What you will do ▸ Below are records; give the number of their lines that contain "Miniproject", and only that number.

Input ▸
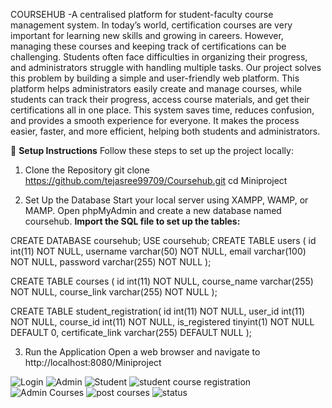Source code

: COURSEHUB
           -A centralised platform for student-faculty course management system.
In today’s world, certification courses are very important for learning new skills and growing in careers. However, managing these courses and keeping track of certifications can be challenging. Students often face difficulties in organizing their progress, and administrators struggle with handling multiple tasks.
Our project solves this problem by building a simple and user-friendly web platform. This platform helps administrators easily create and manage courses, while students can track their progress, access course materials, and get their certifications all in one place.
This system saves time, reduces confusion, and provides a smooth experience for everyone. It makes the process easier, faster, and more efficient, helping both students and administrators.

📝 **Setup Instructions**
Follow these steps to set up the project locally:

1. Clone the Repository
git clone https://github.com/tejasree99709/Coursehub.git
cd Miniproject

2. Set Up the Database
Start your local server using XAMPP, WAMP, or MAMP.
Open phpMyAdmin and create a new database named coursehub.
**Import the SQL file to set up the tables:**

CREATE DATABASE coursehub;
USE coursehub;
CREATE TABLE users (
   id int(11) NOT NULL,
   username varchar(50) NOT NULL,
   email varchar(100) NOT NULL,
   password varchar(255) NOT NULL
);

CREATE TABLE courses (
   id int(11) NOT NULL,
   course_name varchar(255) NOT NULL,
   course_link varchar(255) NOT NULL
);

CREATE TABLE student_registration(
   id int(11) NOT NULL,
   user_id int(11) NOT NULL,
   course_id int(11) NOT NULL,
   is_registered tinyint(1) NOT NULL DEFAULT 0,
   certificate_link varchar(255) DEFAULT NULL
);

3. Run the Application
Open a web browser and navigate to http://localhost:8080/Miniproject


![Login](https://github.com/user-attachments/assets/a2bbf5e0-b93b-4ff3-bb34-e215d7989b4f)
![Admin](https://github.com/user-attachments/assets/c491038f-b0af-4b4c-9cdf-efcaa0e0a10e)
![Student](https://github.com/user-attachments/assets/0acd6f29-7d86-4236-be8f-7e2b0bc4dcd7)
![student course registration](https://github.com/user-attachments/assets/f100c156-6860-45b3-9322-55c82f9b3a6a)
![Admin Courses](https://github.com/user-attachments/assets/057dd791-ac10-4d60-b82e-d5db7582ebb7)
![post courses](https://github.com/user-attachments/assets/be297c34-7491-46f7-8852-85194e5b3e0d)
![status](https://github.com/user-attachments/assets/a91e63ad-3482-433b-a7f3-6514fb56844e)
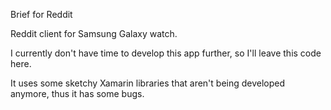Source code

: Brief for Reddit

Reddit client for Samsung Galaxy watch.

I currently don't have time to develop this app further, so I'll leave this code here.

It uses some sketchy Xamarin libraries that aren't being developed anymore, thus it has some bugs.
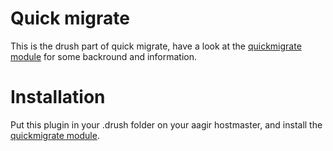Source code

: # Quick migrate

This is the drush part of quick migrate, have a look at the [quickmigrate module](http://github.com/nodeone/module-quickmigrate) for some backround and information.

# Installation

Put this plugin in your .drush folder on your aagir hostmaster, and install the [quickmigrate module](http://github.com/nodeone/module-quickmigrate).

Answer to the exercise ▸ 2